ASSIGNMENT: Answer with one number only: the count of lines below that hold the word "exports".
___ DATA TO USE ___
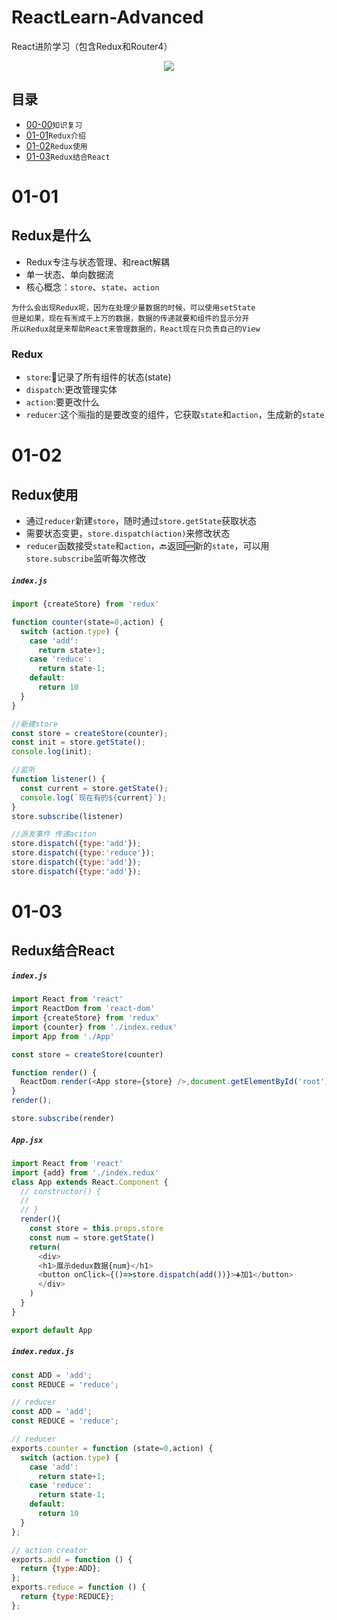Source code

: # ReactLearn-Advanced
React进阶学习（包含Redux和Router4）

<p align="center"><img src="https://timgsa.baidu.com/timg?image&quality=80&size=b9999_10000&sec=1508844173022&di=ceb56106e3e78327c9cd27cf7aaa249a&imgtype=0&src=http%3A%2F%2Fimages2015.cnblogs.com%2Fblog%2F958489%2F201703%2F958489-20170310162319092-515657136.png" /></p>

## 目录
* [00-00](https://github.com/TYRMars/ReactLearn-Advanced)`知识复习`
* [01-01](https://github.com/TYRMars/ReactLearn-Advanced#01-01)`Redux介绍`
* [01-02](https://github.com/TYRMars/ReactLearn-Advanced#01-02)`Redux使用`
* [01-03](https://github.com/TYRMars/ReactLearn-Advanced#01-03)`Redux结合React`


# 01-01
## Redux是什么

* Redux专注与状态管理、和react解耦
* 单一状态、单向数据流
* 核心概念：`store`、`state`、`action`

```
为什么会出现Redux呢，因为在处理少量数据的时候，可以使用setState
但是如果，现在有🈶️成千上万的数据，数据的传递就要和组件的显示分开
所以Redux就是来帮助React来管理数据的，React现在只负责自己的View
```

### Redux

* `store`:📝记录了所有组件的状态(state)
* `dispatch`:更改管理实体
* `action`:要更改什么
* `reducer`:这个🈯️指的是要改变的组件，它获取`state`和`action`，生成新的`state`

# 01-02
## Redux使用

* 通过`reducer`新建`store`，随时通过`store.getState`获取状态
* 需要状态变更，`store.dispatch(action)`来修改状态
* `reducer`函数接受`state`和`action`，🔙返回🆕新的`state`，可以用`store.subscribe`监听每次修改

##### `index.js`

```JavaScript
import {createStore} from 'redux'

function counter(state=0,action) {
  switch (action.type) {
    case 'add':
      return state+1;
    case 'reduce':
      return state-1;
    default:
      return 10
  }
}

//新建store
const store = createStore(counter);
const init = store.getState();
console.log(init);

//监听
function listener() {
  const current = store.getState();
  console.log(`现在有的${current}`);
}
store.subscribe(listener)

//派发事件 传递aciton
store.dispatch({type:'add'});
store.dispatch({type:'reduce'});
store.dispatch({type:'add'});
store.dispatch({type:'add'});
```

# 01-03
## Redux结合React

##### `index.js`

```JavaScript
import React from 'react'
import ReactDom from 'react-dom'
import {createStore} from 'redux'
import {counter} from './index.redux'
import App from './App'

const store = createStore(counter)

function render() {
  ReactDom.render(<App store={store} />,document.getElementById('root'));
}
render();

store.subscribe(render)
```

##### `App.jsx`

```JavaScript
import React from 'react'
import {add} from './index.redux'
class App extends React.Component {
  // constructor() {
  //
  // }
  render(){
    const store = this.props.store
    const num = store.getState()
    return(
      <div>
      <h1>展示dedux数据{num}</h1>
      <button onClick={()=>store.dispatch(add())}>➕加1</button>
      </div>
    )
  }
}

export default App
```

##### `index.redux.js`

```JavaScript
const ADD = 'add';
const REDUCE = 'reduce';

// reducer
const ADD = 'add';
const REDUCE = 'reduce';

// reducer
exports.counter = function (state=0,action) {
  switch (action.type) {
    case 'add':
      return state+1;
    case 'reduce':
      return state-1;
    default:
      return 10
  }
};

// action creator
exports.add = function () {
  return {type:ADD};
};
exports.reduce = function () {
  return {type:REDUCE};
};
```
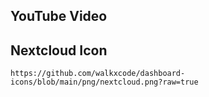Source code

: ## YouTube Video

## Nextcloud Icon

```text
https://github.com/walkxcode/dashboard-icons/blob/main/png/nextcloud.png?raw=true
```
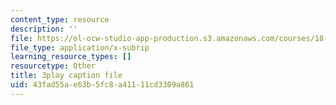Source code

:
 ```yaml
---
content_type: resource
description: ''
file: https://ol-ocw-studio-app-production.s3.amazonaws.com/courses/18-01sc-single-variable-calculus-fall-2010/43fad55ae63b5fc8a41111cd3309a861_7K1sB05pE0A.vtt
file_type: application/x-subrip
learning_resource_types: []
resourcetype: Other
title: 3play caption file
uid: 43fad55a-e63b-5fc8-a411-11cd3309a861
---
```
___
ANSWER TO THIS EXERCISE: 3